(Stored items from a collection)
__________
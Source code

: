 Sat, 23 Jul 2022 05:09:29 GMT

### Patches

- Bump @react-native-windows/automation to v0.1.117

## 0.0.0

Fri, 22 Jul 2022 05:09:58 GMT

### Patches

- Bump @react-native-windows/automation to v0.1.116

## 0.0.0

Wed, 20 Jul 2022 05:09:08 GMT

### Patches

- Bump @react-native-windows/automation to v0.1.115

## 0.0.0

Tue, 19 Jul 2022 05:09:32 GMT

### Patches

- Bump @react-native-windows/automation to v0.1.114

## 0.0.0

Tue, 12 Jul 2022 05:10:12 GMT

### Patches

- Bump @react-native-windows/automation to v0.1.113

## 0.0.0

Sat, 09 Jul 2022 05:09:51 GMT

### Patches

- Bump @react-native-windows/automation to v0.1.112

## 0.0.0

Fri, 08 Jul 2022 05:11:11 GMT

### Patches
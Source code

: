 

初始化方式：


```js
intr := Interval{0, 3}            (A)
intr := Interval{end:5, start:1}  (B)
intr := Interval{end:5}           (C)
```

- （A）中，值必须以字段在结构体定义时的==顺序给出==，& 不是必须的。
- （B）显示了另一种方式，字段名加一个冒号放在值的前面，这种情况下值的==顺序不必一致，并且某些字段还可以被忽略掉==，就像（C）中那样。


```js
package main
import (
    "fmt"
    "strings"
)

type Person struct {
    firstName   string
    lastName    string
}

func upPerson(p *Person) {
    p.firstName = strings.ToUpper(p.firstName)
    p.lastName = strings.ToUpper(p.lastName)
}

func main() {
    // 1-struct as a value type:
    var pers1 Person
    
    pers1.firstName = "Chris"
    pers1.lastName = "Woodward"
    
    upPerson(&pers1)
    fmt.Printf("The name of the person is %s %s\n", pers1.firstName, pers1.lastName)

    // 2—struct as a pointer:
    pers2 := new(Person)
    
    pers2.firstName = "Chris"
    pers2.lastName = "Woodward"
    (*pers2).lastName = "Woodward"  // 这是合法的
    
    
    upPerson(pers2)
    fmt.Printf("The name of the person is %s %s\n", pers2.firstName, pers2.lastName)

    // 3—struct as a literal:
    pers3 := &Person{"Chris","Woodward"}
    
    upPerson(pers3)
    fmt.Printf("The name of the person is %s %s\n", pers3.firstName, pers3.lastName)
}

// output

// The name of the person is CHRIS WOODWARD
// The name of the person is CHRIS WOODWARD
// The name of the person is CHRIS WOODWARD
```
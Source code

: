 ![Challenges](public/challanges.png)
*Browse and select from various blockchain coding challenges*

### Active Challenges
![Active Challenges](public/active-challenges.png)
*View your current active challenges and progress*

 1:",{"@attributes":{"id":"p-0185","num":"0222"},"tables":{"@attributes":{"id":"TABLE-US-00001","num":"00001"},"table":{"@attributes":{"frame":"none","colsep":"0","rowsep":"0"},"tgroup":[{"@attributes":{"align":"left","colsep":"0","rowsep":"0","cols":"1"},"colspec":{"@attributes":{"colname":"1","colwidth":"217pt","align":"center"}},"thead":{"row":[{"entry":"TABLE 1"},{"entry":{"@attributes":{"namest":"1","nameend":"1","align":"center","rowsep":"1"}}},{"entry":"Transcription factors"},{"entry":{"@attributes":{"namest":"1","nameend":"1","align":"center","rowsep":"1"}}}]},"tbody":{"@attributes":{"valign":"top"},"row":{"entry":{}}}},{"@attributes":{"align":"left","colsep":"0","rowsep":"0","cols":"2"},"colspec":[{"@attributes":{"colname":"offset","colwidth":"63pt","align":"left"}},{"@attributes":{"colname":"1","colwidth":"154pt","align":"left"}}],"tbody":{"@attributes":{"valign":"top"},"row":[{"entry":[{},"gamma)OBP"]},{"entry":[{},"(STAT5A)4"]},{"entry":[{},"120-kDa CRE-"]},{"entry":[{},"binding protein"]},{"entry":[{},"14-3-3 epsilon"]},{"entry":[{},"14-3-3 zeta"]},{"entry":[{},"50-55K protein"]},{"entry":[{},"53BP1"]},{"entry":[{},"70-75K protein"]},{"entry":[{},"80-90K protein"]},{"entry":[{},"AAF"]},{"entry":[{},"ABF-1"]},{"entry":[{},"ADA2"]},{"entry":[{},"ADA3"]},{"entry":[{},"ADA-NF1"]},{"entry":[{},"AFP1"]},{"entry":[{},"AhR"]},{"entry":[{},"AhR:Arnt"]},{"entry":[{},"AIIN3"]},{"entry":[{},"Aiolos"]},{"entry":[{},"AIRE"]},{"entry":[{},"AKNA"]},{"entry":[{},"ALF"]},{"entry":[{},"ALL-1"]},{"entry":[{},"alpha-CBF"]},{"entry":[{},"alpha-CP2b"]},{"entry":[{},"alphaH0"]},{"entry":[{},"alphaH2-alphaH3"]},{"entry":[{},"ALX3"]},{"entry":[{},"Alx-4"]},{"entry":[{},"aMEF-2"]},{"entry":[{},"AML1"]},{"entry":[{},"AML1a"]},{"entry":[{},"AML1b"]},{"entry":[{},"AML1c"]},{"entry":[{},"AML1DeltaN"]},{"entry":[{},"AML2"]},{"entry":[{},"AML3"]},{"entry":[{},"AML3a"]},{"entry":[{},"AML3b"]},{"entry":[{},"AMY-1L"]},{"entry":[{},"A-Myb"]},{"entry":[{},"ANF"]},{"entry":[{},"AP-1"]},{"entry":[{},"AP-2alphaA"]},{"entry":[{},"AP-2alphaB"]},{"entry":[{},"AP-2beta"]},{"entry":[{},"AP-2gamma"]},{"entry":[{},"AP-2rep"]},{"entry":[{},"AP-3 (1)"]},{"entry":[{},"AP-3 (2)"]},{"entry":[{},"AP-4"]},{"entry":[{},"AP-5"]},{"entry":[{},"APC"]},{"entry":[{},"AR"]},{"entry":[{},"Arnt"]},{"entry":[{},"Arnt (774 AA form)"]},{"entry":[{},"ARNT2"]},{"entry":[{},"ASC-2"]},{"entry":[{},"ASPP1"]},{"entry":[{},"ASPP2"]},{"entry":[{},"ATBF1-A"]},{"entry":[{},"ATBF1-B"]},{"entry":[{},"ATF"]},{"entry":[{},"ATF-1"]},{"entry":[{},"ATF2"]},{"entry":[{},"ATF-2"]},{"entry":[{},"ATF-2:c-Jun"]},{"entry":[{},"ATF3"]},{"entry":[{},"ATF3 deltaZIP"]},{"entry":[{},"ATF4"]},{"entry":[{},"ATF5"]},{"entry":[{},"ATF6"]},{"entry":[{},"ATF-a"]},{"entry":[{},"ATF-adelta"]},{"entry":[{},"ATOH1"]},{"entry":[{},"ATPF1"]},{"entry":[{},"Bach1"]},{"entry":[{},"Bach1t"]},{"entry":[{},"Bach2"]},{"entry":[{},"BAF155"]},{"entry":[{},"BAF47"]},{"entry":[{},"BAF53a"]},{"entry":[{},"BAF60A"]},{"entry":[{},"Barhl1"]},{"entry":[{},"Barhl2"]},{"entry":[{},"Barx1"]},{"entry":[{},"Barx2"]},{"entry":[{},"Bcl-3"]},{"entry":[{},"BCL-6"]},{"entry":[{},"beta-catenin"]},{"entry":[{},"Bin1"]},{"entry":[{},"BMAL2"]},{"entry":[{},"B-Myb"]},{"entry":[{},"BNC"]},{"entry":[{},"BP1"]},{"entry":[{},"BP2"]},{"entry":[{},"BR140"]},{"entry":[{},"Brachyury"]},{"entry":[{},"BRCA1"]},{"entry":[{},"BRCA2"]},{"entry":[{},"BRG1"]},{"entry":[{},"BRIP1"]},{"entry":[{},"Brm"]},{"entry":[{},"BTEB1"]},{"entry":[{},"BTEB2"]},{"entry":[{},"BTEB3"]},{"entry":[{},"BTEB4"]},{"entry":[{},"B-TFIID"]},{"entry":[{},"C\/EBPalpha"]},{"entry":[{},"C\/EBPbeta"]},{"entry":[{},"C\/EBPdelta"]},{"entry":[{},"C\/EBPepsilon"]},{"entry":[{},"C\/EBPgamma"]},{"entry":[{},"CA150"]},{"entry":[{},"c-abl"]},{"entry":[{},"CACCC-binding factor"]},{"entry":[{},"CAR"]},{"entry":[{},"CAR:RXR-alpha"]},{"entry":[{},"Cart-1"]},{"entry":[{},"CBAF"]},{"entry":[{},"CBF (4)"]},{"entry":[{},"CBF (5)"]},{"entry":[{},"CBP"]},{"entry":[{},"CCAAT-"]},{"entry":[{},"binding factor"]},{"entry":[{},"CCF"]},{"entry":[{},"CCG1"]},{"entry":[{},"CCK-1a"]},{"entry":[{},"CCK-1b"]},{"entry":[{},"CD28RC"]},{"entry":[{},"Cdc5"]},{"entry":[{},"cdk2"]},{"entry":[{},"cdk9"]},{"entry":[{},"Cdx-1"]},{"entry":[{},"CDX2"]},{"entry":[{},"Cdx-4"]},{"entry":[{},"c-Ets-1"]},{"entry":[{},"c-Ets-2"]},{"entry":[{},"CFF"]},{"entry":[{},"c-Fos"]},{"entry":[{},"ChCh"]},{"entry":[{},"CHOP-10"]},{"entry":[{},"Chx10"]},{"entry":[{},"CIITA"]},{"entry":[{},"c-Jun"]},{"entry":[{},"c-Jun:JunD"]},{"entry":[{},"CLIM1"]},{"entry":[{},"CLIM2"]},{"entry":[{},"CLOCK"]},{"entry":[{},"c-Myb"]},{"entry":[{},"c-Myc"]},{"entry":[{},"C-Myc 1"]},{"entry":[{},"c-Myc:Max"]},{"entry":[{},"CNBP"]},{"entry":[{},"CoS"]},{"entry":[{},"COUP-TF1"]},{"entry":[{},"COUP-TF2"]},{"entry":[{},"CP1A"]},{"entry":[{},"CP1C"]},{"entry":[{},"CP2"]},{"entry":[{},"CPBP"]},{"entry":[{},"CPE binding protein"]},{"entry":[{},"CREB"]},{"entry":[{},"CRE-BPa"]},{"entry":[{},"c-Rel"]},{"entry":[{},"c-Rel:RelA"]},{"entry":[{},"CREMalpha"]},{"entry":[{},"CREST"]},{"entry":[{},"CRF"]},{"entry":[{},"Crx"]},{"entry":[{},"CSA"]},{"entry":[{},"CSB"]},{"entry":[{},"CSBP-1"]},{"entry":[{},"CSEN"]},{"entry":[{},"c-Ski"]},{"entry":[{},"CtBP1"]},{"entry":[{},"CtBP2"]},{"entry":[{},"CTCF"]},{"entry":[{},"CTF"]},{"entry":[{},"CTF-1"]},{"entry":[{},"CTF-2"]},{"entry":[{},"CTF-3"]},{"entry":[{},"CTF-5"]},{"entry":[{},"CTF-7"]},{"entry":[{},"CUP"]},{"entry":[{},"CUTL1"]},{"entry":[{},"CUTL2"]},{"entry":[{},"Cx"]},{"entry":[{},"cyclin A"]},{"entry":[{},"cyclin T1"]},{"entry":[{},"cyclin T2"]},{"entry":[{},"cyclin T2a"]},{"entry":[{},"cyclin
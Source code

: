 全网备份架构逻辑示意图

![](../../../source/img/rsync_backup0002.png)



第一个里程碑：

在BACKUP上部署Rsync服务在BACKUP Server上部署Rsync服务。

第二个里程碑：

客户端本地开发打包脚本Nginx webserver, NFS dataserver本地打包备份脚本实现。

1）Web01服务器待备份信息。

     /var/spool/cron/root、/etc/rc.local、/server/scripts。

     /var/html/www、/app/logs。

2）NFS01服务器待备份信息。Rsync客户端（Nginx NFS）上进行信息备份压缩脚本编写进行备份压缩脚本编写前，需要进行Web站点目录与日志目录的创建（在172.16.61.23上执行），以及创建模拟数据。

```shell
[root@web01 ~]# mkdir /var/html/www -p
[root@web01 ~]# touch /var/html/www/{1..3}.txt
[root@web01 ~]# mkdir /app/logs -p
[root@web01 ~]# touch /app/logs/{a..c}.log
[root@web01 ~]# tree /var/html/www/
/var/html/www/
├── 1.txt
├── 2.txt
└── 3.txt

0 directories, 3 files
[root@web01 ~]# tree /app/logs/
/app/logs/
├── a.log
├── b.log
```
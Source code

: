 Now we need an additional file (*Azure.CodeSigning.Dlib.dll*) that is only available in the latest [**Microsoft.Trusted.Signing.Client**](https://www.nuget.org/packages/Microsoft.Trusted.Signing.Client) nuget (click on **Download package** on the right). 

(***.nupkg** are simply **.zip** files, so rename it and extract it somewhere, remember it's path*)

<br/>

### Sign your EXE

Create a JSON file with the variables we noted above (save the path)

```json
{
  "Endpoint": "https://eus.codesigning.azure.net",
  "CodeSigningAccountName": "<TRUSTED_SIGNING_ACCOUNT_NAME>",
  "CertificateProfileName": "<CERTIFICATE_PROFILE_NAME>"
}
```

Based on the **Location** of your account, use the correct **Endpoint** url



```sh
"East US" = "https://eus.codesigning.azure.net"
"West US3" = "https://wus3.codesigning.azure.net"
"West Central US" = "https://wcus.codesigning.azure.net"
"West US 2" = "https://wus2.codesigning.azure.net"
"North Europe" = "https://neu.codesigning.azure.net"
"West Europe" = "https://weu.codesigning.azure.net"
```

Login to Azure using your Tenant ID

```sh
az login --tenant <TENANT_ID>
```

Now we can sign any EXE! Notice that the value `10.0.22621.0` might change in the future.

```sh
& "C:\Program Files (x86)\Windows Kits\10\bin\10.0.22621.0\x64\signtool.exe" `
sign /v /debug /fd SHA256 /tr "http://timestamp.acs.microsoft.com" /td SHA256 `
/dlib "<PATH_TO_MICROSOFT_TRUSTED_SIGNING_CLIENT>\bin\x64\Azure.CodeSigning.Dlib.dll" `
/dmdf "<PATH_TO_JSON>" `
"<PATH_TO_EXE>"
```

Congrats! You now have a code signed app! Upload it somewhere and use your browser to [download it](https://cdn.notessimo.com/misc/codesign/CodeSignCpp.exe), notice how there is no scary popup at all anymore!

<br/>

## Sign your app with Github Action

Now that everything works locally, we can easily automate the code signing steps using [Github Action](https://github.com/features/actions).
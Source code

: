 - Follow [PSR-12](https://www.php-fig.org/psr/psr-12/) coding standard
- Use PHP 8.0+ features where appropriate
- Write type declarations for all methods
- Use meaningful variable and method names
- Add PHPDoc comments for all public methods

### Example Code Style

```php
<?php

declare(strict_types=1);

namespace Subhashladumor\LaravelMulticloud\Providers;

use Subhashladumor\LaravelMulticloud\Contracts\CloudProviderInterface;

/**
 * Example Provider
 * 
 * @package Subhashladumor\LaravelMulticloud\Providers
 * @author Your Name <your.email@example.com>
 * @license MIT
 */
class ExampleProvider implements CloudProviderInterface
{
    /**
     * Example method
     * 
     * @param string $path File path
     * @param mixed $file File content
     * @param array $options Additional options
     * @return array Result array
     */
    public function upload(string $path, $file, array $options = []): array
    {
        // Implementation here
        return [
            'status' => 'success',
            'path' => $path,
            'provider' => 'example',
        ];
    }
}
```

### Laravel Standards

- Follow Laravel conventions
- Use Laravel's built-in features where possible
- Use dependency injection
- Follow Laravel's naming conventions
__________
Indicate how many lines in the records above contain the word "tree", giving only the number.

> **Your response**
2